==== Data records
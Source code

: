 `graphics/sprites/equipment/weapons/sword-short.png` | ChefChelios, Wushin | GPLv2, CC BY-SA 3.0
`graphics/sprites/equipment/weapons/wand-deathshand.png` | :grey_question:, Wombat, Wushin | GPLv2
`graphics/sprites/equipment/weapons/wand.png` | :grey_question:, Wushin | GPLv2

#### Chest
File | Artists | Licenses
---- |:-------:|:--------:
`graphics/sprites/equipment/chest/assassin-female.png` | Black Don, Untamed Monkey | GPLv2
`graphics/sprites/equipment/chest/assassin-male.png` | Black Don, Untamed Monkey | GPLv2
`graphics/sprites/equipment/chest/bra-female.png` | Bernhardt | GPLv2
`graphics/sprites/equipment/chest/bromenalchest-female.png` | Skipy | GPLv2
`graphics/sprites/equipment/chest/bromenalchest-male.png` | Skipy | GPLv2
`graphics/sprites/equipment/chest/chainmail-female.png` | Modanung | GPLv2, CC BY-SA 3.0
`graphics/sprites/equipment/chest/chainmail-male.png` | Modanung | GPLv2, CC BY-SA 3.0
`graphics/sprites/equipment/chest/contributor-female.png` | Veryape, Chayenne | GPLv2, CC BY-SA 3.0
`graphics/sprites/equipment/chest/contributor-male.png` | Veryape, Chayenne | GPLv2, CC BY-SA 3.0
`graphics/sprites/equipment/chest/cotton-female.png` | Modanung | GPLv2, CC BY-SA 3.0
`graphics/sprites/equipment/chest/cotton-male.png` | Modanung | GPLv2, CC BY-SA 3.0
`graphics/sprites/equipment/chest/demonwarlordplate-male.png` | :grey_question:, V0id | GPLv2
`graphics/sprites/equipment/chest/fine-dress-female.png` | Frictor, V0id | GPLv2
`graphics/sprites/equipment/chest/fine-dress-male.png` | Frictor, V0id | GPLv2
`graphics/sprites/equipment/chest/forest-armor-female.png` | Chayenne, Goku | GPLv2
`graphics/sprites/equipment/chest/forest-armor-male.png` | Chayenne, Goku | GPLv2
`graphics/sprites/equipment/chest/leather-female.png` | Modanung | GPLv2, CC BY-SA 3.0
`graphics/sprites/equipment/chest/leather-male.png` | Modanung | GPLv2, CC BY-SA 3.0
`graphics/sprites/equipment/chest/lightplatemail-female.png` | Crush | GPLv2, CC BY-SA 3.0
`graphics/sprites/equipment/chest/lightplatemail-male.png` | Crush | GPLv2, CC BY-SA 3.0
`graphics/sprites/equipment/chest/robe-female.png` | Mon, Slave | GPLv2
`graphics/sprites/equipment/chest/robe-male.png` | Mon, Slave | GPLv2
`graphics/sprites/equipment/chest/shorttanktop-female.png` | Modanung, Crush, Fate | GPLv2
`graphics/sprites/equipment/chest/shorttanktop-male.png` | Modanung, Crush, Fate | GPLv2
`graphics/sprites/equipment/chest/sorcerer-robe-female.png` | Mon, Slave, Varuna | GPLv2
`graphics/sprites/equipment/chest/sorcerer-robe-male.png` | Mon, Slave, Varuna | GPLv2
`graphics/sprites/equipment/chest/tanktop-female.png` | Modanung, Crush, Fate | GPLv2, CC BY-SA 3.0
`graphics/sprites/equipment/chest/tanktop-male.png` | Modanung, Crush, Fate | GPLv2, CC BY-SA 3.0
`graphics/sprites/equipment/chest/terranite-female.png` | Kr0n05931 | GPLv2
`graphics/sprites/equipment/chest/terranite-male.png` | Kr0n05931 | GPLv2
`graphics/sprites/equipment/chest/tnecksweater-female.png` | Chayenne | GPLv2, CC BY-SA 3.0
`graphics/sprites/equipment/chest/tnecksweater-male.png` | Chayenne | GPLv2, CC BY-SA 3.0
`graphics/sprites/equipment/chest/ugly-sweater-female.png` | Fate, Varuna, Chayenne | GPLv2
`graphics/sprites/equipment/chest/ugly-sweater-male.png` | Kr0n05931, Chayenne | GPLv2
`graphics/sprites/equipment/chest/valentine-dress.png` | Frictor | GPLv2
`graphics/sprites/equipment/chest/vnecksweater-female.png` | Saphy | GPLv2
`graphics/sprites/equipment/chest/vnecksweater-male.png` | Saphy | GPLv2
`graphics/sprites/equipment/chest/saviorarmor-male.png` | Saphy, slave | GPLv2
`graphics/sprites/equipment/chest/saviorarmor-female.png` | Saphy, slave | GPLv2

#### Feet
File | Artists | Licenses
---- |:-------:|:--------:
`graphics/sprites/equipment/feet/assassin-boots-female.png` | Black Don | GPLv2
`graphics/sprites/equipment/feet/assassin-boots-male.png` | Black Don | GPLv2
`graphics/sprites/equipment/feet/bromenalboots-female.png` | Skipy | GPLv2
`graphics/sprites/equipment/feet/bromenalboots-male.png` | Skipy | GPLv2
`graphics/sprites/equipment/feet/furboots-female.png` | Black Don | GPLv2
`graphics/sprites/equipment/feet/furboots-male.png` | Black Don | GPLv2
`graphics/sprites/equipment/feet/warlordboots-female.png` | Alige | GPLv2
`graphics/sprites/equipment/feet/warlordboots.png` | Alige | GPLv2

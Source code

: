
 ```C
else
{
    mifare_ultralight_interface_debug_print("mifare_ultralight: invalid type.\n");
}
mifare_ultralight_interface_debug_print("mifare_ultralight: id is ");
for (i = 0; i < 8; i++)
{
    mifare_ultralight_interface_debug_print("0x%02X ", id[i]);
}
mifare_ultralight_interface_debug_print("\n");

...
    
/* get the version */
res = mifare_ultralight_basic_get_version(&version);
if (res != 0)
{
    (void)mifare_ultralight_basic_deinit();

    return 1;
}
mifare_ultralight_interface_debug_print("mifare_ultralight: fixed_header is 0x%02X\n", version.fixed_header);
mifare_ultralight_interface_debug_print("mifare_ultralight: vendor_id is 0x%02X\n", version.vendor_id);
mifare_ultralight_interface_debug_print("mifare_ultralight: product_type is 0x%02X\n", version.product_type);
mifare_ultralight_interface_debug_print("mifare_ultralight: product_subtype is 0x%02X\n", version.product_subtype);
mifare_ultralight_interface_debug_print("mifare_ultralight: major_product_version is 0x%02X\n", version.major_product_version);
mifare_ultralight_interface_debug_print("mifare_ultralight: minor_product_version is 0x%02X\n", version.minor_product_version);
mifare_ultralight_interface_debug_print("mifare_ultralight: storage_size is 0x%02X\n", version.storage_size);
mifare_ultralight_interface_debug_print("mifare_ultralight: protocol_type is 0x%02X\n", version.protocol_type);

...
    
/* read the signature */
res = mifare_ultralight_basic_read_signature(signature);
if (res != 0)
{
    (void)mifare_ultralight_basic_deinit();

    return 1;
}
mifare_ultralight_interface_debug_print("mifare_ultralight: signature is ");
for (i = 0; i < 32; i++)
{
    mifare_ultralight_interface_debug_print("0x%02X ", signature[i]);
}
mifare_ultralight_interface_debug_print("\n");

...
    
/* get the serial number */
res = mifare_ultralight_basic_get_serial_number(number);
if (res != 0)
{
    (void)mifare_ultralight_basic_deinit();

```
========
==== Data records
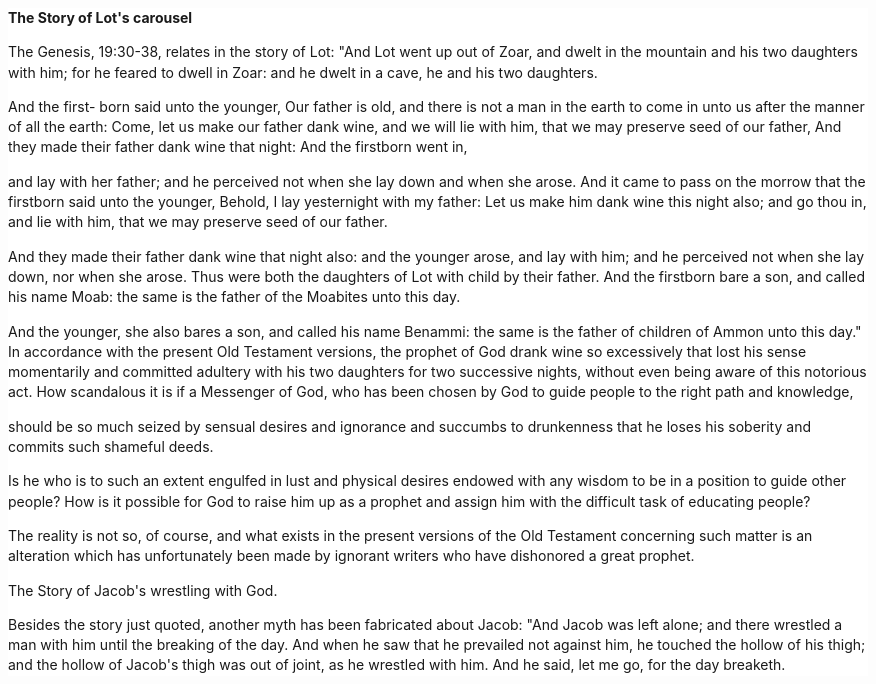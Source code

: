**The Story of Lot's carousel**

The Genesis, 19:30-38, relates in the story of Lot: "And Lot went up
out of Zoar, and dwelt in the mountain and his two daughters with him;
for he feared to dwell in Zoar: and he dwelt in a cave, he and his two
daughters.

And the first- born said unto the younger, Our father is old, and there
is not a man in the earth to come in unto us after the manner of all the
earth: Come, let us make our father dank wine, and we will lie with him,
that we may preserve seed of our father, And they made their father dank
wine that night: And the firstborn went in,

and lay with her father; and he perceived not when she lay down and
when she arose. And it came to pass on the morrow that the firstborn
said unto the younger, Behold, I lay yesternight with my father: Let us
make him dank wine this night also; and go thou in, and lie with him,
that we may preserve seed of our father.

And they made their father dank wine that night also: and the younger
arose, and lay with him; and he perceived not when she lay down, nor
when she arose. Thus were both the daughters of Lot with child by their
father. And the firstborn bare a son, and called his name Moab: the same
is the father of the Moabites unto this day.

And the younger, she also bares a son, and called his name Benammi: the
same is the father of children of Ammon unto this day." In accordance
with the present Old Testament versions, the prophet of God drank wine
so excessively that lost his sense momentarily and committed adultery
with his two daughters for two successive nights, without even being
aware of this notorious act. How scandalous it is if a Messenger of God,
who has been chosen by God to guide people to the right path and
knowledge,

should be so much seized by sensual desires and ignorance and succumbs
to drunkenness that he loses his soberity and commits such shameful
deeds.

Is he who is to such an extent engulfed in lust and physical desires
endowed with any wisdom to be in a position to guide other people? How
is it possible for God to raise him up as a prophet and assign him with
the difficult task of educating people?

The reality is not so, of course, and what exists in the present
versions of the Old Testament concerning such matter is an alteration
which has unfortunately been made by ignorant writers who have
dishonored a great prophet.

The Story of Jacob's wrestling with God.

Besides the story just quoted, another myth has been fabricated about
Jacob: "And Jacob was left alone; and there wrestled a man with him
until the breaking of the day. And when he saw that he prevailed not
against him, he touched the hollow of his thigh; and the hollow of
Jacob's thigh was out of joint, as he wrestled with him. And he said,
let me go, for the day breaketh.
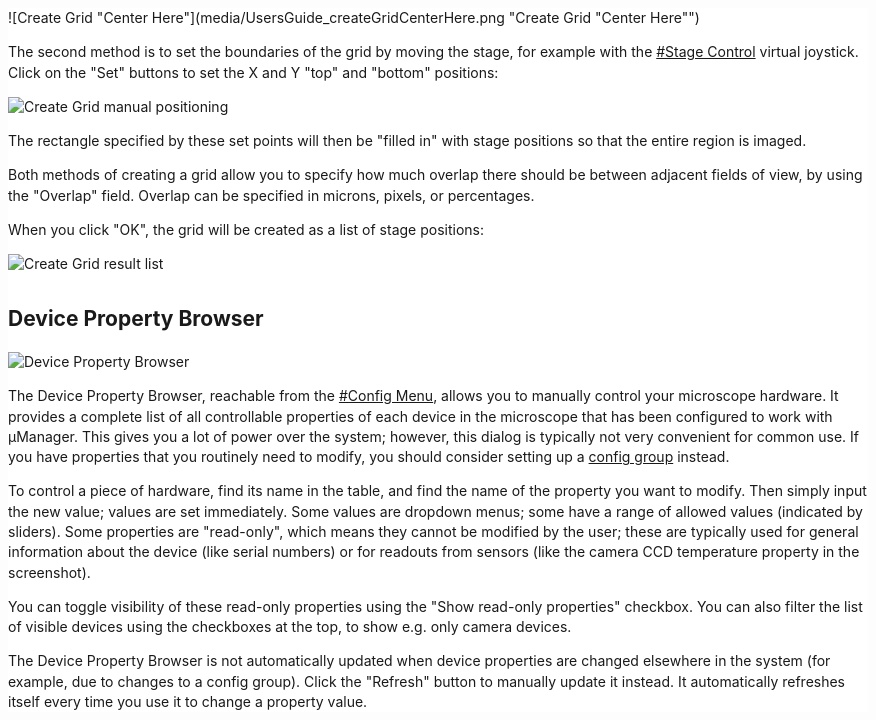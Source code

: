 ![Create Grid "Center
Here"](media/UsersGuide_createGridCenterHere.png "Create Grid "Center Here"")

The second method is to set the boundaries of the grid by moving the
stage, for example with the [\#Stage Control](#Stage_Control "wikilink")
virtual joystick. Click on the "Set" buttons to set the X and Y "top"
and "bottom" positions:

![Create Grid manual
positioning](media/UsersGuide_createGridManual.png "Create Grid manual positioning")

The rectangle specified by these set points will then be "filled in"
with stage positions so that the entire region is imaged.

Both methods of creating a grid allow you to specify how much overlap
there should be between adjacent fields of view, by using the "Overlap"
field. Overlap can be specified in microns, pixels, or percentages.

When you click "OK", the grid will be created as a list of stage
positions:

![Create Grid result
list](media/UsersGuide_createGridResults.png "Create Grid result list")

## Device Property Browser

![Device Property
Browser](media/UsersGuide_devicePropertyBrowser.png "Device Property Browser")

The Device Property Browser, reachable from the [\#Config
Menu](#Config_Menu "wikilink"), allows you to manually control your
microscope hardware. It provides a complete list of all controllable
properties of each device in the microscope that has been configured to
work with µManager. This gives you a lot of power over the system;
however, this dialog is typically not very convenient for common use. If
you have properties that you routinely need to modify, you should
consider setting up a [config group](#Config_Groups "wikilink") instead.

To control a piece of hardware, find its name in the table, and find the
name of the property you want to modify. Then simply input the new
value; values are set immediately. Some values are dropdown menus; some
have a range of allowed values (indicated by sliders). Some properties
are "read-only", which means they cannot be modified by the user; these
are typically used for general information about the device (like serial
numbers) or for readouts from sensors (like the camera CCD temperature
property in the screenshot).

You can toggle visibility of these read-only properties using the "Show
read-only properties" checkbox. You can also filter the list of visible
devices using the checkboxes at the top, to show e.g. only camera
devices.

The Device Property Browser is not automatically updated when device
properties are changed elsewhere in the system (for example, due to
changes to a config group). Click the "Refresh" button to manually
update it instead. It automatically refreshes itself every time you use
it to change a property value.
========
==== Data records
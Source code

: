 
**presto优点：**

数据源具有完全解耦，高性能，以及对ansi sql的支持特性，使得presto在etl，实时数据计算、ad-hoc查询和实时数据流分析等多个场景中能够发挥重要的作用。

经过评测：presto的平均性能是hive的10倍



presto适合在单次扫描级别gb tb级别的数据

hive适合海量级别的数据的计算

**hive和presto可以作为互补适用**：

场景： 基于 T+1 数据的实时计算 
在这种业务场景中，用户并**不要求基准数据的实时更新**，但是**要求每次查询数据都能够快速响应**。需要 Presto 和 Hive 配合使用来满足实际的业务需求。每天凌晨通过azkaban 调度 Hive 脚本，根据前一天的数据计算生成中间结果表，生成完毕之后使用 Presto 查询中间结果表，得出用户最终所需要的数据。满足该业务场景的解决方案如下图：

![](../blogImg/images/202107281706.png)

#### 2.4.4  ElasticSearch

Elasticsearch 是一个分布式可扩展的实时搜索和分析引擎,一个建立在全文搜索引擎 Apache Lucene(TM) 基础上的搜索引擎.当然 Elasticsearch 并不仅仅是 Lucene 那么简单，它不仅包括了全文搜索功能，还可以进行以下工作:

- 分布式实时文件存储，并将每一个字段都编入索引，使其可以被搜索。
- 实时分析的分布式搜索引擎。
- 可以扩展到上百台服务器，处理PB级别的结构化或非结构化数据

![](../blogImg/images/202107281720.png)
========
Repeat, exactly as they stand above, the lines from the line with "consider setting up" to the line with "have a range", both lines included.

### Output for this exercise
consider setting up a [config group](#Config_Groups "wikilink") instead.

To control a piece of hardware, find its name in the table, and find the
name of the property you want to modify. Then simply input the new
value; values are set immediately. Some values are dropdown menus; some
have a range of allowed values (indicated by sliders). Some properties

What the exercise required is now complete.